PROVIDED DATA:
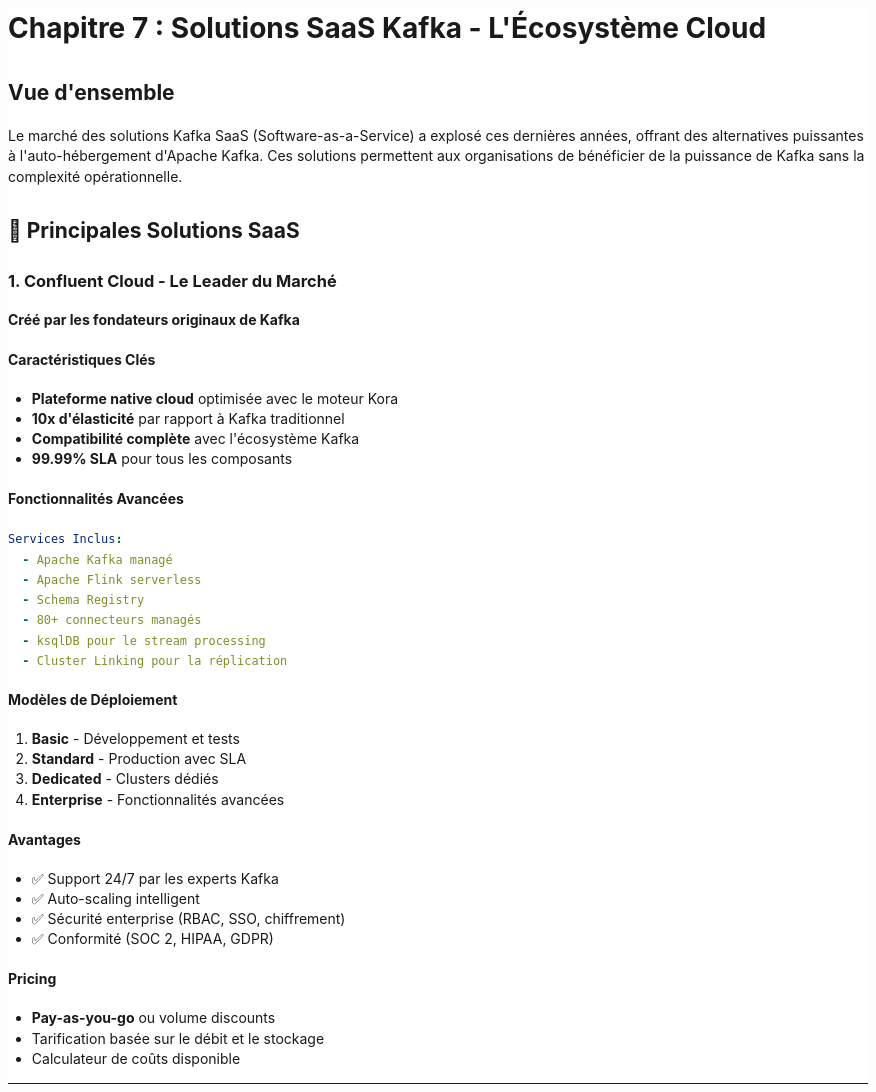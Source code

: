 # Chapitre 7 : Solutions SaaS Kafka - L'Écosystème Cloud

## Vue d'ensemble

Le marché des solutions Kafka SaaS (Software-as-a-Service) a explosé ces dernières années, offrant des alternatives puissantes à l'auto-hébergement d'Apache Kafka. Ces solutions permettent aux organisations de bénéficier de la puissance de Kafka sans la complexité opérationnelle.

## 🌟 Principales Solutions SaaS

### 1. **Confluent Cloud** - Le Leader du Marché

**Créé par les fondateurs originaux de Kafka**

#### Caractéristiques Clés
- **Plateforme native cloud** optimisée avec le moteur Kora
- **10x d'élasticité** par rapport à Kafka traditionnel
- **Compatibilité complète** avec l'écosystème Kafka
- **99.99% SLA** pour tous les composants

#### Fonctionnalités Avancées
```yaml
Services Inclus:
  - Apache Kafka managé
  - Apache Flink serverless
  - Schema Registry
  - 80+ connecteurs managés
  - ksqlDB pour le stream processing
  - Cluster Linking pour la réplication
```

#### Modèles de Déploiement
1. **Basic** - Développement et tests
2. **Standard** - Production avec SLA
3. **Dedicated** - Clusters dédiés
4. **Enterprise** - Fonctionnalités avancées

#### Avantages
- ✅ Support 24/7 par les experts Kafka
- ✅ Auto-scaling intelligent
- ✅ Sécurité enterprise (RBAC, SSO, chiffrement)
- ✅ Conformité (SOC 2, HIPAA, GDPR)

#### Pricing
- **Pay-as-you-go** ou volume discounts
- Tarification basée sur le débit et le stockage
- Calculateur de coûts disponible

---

...

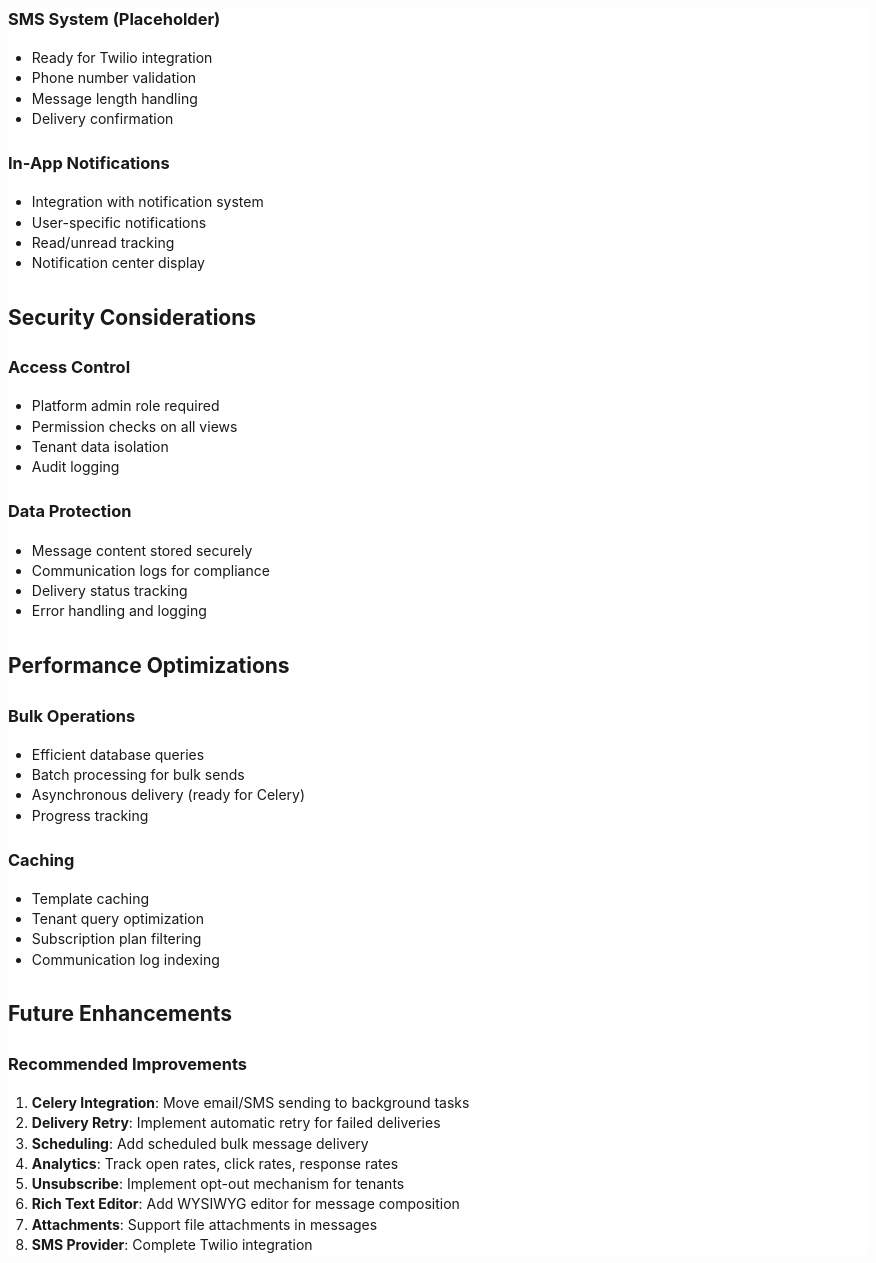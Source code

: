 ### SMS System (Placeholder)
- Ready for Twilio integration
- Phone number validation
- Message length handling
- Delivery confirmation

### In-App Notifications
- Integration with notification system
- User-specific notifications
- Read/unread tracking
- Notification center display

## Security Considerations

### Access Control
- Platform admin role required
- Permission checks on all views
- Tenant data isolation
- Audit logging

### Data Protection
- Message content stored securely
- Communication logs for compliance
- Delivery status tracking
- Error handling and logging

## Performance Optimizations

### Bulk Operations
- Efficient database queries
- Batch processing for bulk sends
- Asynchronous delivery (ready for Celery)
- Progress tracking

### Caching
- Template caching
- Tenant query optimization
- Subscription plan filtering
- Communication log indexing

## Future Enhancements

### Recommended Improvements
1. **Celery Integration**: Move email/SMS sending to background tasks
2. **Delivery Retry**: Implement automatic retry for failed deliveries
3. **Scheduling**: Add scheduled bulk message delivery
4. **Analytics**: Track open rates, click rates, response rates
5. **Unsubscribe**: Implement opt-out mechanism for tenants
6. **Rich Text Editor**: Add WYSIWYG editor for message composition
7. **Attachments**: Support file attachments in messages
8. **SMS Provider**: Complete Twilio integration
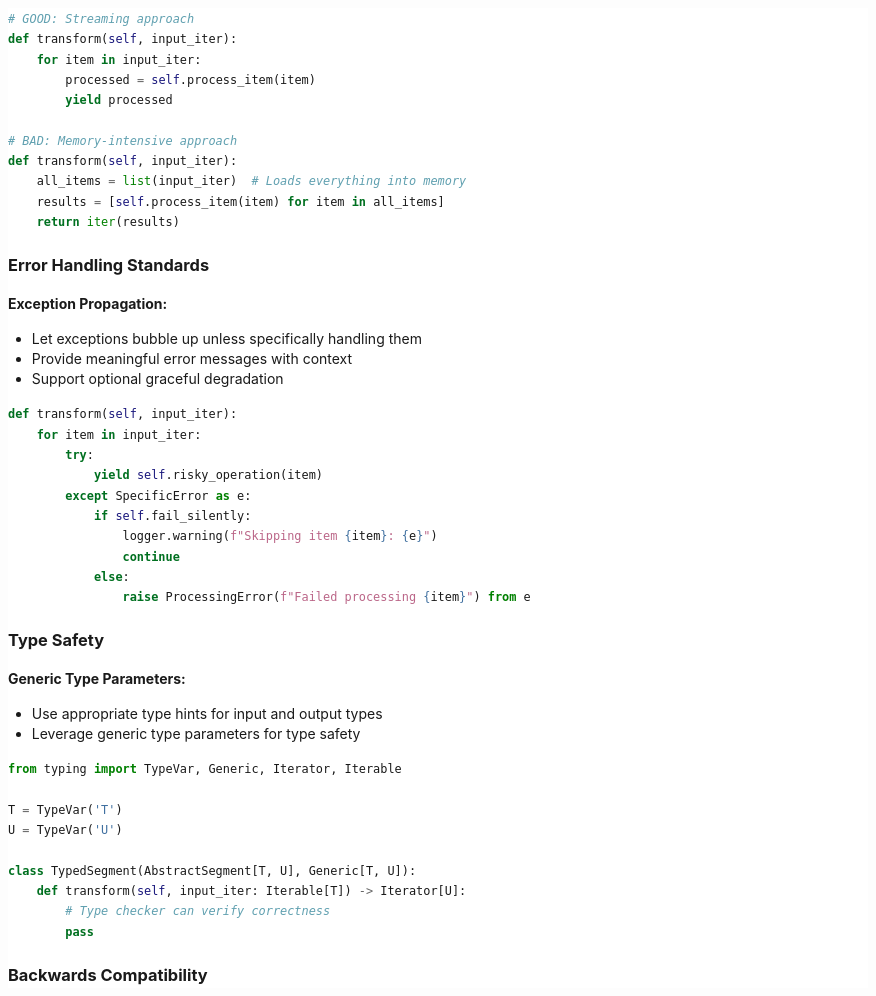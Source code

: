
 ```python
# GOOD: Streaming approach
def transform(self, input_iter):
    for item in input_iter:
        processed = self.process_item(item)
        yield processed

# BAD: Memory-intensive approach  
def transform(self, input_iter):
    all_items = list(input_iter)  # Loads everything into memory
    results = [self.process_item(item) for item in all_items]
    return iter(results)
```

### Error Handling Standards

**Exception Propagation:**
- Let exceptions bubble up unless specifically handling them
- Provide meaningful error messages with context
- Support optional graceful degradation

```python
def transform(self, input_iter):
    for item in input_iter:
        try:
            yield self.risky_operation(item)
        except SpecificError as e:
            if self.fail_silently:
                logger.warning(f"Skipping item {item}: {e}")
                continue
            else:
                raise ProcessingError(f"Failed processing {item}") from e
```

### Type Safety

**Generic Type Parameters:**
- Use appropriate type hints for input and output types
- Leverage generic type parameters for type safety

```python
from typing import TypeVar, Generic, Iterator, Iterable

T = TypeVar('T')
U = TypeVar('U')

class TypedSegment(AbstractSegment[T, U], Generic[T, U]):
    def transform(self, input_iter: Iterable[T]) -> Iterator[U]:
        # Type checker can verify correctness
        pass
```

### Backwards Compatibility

* * *

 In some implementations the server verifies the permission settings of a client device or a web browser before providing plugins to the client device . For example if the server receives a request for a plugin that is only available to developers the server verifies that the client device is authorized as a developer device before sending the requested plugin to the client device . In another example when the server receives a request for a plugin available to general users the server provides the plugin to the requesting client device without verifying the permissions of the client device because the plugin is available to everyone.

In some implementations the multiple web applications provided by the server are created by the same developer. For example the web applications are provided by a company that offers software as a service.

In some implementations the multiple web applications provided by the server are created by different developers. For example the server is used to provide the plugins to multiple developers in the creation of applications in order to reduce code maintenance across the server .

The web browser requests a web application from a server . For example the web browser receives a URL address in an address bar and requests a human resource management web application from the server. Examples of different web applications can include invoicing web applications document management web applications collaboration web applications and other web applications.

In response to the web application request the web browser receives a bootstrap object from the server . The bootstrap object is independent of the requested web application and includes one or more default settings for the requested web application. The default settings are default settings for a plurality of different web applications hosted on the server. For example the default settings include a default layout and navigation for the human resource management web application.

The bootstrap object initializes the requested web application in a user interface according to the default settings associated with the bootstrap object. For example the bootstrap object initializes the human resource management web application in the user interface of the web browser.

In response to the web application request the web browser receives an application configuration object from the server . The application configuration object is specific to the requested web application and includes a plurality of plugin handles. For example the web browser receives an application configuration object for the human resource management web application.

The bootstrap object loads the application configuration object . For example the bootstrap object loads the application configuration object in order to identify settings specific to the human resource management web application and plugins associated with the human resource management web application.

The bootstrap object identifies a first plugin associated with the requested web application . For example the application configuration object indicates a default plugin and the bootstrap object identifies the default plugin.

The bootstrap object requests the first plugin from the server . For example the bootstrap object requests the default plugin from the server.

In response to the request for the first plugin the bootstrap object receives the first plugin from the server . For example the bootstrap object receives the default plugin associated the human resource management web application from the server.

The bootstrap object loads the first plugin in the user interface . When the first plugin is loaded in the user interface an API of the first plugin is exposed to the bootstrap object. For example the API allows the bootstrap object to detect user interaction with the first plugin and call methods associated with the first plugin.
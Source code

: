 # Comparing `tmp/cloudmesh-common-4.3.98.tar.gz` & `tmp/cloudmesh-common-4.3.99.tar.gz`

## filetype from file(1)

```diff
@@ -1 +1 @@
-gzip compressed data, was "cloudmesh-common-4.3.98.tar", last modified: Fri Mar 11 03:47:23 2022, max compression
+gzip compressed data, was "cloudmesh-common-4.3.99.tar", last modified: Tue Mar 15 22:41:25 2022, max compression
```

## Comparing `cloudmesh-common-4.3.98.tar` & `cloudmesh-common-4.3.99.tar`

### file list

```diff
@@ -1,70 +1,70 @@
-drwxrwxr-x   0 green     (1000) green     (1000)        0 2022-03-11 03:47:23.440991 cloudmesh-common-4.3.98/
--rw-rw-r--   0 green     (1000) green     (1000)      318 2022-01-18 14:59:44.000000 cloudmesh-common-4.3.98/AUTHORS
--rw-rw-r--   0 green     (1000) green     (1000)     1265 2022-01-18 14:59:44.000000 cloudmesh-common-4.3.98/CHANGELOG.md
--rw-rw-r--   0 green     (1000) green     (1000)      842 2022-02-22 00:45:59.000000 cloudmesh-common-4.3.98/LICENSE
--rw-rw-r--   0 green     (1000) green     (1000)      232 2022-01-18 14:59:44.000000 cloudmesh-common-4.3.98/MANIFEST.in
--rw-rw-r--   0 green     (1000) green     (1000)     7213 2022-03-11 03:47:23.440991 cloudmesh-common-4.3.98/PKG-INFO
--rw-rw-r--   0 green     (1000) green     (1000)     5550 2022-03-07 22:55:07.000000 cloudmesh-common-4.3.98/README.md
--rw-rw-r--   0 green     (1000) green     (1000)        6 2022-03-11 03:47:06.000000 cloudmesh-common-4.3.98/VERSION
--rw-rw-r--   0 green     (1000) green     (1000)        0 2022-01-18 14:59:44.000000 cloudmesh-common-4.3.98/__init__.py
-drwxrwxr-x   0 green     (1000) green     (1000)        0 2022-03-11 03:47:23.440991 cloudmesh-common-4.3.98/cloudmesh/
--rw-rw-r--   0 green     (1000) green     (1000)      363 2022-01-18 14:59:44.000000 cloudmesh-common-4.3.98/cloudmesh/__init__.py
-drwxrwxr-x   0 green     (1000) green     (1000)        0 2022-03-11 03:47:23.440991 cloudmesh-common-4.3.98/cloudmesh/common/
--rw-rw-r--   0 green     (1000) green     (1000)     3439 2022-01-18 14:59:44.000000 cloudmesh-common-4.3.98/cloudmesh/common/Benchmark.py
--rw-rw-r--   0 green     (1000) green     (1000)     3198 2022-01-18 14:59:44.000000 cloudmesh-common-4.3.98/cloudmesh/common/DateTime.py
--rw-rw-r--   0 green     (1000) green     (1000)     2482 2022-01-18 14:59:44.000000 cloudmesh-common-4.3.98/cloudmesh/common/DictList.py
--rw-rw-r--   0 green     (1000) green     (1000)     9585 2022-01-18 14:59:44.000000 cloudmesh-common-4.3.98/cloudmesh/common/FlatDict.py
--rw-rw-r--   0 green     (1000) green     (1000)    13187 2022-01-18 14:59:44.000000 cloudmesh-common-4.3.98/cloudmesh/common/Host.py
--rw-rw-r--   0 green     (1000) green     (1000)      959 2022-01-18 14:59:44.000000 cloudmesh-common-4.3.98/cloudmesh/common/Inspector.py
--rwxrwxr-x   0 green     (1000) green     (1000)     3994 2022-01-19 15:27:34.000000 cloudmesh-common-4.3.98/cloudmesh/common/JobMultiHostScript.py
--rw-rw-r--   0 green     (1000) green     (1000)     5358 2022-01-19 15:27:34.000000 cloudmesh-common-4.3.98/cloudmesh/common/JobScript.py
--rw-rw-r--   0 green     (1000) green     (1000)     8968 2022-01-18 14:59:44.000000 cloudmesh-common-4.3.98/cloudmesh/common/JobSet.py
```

PROMPT:
Reproduce every line in the records above that contains the word "tracking".

ANSWER BELOW:
- Read/unread tracking
- Delivery status tracking
- Progress tracking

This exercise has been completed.